## Problem statement:
Go through the material and copy each line that includes "throwing".
━━━ Data supplied
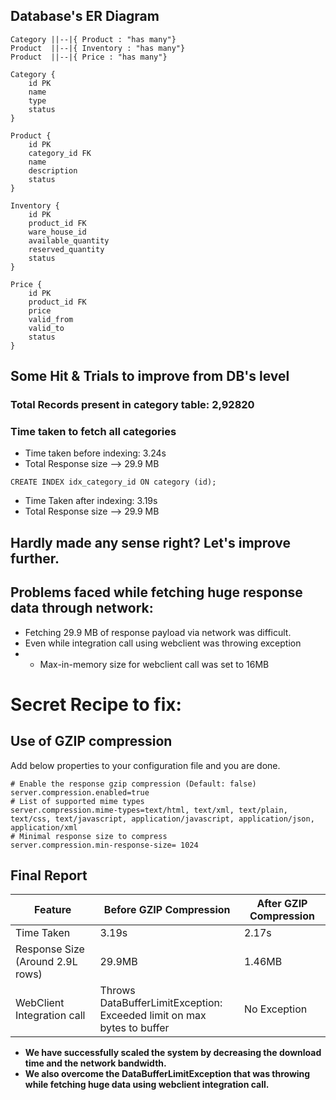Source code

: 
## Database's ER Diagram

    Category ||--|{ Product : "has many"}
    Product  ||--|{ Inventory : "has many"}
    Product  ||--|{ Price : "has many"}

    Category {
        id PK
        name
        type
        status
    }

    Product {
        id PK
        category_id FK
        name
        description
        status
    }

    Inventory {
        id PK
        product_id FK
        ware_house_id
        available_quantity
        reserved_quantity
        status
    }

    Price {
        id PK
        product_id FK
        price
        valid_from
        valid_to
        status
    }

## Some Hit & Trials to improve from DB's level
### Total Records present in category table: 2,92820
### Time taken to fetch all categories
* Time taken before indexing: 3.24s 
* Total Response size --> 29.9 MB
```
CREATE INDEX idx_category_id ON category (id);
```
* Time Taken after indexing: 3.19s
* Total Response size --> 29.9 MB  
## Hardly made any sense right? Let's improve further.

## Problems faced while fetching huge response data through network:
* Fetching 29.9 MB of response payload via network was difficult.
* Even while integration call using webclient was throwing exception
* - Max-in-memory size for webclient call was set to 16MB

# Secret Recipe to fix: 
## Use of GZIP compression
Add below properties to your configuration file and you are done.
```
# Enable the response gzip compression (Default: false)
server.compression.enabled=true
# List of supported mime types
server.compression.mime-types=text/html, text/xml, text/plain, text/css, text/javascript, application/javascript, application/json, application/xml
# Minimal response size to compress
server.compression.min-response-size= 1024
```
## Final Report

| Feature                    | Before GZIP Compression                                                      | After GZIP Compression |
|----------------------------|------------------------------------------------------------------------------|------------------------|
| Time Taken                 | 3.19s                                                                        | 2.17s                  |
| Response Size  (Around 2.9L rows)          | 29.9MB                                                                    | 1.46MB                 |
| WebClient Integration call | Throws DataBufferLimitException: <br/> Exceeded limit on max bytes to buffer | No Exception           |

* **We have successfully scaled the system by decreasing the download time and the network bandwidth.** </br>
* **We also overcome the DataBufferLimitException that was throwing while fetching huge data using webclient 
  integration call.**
━━━━━━
## Response:
* Even while integration call using webclient was throwing exception
* **We also overcome the DataBufferLimitException that was throwing while fetching huge data using webclient 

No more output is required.